Supplied records.
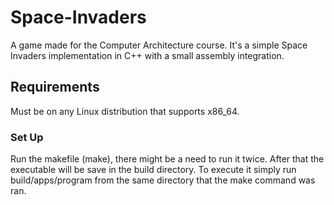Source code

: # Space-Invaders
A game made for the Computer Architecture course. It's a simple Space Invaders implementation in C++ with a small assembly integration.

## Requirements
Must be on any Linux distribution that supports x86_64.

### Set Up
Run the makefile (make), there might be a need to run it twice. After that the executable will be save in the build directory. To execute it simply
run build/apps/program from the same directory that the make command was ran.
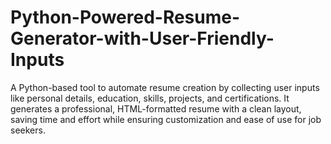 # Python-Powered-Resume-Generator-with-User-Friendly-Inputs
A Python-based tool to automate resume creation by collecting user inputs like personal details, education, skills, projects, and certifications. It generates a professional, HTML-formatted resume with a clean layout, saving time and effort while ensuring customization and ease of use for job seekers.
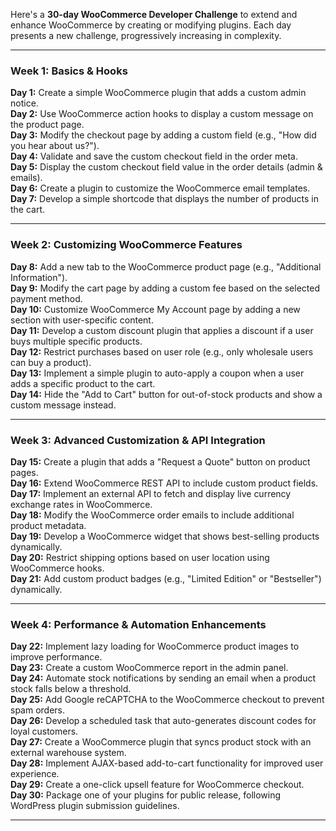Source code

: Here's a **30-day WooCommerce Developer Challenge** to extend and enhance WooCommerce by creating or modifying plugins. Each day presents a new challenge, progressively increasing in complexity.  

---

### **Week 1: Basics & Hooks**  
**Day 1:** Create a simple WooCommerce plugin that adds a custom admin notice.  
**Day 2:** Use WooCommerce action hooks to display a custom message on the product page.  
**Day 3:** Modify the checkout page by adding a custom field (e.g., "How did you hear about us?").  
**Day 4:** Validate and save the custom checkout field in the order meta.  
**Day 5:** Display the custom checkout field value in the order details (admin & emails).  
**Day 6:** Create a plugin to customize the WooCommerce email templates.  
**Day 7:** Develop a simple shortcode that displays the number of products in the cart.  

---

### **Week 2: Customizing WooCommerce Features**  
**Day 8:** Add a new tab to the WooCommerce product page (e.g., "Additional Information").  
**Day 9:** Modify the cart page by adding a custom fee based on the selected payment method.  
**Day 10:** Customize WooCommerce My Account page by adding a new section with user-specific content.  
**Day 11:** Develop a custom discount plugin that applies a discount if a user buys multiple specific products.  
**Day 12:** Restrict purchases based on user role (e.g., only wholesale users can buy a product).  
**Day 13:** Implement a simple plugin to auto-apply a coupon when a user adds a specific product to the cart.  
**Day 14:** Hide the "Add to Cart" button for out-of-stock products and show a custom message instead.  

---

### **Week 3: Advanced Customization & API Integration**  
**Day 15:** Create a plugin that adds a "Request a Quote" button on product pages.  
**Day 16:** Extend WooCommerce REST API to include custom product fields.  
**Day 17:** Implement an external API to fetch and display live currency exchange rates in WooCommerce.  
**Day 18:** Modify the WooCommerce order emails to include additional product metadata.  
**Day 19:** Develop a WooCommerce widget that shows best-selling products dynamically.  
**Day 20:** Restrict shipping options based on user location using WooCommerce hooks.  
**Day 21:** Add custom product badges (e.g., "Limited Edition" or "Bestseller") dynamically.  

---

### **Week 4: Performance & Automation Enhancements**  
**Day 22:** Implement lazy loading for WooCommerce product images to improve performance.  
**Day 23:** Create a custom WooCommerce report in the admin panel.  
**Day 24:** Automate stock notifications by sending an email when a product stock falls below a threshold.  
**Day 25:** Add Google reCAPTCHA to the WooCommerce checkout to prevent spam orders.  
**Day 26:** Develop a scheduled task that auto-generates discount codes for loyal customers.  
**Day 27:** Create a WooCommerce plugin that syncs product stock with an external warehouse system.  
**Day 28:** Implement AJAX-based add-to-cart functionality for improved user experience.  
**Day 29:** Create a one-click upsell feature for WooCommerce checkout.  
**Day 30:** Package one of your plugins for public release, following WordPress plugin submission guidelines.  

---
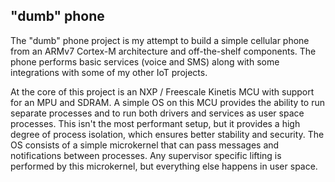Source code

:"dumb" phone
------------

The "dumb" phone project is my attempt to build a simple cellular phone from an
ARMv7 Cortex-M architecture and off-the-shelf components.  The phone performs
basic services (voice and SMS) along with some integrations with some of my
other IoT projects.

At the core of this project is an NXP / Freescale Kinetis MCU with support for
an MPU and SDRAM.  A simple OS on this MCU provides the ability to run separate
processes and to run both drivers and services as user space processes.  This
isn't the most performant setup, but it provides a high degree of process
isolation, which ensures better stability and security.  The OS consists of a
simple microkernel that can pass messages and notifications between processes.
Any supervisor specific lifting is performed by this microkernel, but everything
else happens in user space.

Task description. When a line in the data contains the string "button", copy that line.

Task output.
**Day 14:** Hide the "Add to Cart" button for out-of-stock products and show a custom message instead.  
**Day 15:** Create a plugin that adds a "Request a Quote" button on product pages.  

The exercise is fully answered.